The Rapping Holocaust Survivor. Yes, The Rapping Holocaust Survivor.

bejarano

Brace yourself. The endlessly, endlessly, endlessly, endlessly, endlessly fascinating phenomenon of people who you wouldn’t expect to rap actually rapping is back for another go. This one’s somehow even better and worse than previous iterations. Sigh. Here’s Der Spiegel:

The sound is a familiar one: driving beats, austere rhymes, forceful vocals supported by female backup singers. Standard hip hop, it would seem. And yet, something doesn’t seem quite right. The lyrics-some are Yiddish, others Hebrew, still others Italian. And then there’s that voice. It’s certainly too old to be coming from a hip hop artist, isn’t it?

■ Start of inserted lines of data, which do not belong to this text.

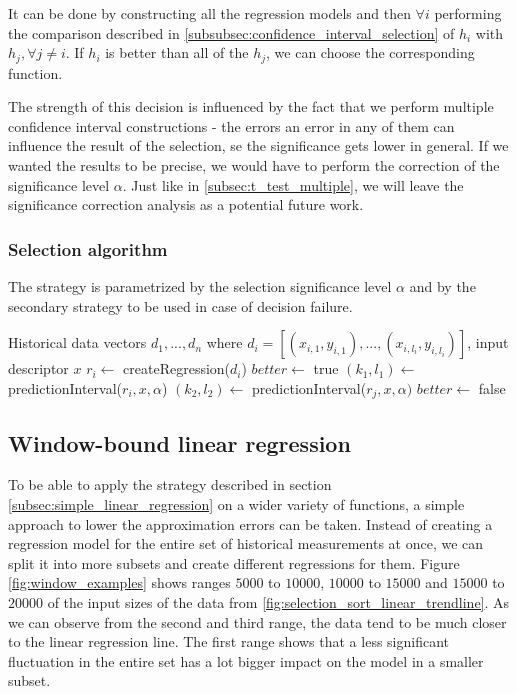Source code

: It can be done by constructing all the regression models and then $\forall i$ performing the comparison described in \ref{subsubsec:confidence_interval_selection} of $h_i$ with $h_j, \forall j \ne i$. If $h_i$ is better than all of the $h_j$, we can choose the corresponding function.

The strength of this decision is influenced by the fact that we perform multiple confidence interval constructions - the errors an error in any of them can influence the result of the selection, se the significance gets lower in general. If we wanted the results to be precise, we would have to perform the correction of the significance level $\alpha$. Just like in \ref{subsec:t_test_multiple}, we will leave the significance correction analysis as a potential future work.

\subsubsection{Selection algorithm}

The strategy is parametrized by the selection significance level $\alpha$ and by the secondary strategy to be used in case of decision failure.

\begin{algorithmic}[1] %
	\INPUT Historical data vectors $d_1,...,d_n$ where $d_i = [(x_{i,1}, y_{i,1}),...,(x_{i,l_i}, y_{i,l_i})]$, input descriptor $x$
	\State $r_i \gets$ createRegression($d_i$) 
	\EndFor
	\State $better \gets$ true
	\State $(k_1, l_1) \gets$ predictionInterval($r_i, x, \alpha$)
	\State $(k_2, l_2) \gets$ predictionInterval($r_j, x, \alpha)$
	\State $better \gets$ false
	\EndIf
	\EndFor
	\State {}
	\EndIf
	\EndFor
	\State {}
\end{algorithmic}

\subsection{Window-bound linear regression}
\label{subsec:window_bound_regression}

To be able to apply the strategy described in section \ref{subsec:simple_linear_regression} on a wider variety of functions, a simple approach to lower the approximation errors can be taken. Instead of creating a regression model for the entire set of historical measurements at once, we can split it into more subsets and create different regressions for them. Figure \ref{fig:window_examples} shows ranges $5000$ to $10000$, $10000$ to $15000$ and $15000$ to $20000$ of the input sizes of the data from \ref{fig:selection_sort_linear_trendline}. As we can observe from the second and third range, the data tend to be much closer to the linear regression line. The first range shows that a less significant fluctuation in the entire set has a lot bigger impact on the model in a smaller subset.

Uh huh. 85-year-old Esther Bejarano, one of the last surviving members of the Women’s Orchestra of Auschwitz, has teamed up with the German rap group Microphone Mafia and made a hip-hop album, Per La Vita.The aim is to raise youth awareness of the dangers of fascism. I don’t know. It’s hard to knock folks when their hearts are in the right place. Harder still when one of them lost her parents and sister in the Holocaust, and only escaped herself during a death march to Ravensbrück in 1945. And at the very least, you’d hope the project might find its way to one of the worst-named groups ever to release an album in any genre, Baton Rouge rappers the Concentration Camp.

da halocaust

The group’s ill-considered name (y’know, they’re concentrating really hard on their lyrics) has always seemed especially sad because one of its members, Young Bleed (top-right on the cover), is really, really good. His 1998 solo album My Balls & My Word is one of the great underappreciated works of southern rap-the best thing, by a ways, ever to come out on Master P’s No Limit Records. Listen to the single, “Keep It Real.” (I know, I know. But we’ve already established name-choosing as a weakness, right?)

As for her rapping partners, Bejarano likes them, and plans to record another album with them soon. But there have been some creative differences. “They are very nice people,” she says. “But they are a bit chaotic. They jump around on the stage a lot. I told them maybe they should tone it down a bit.”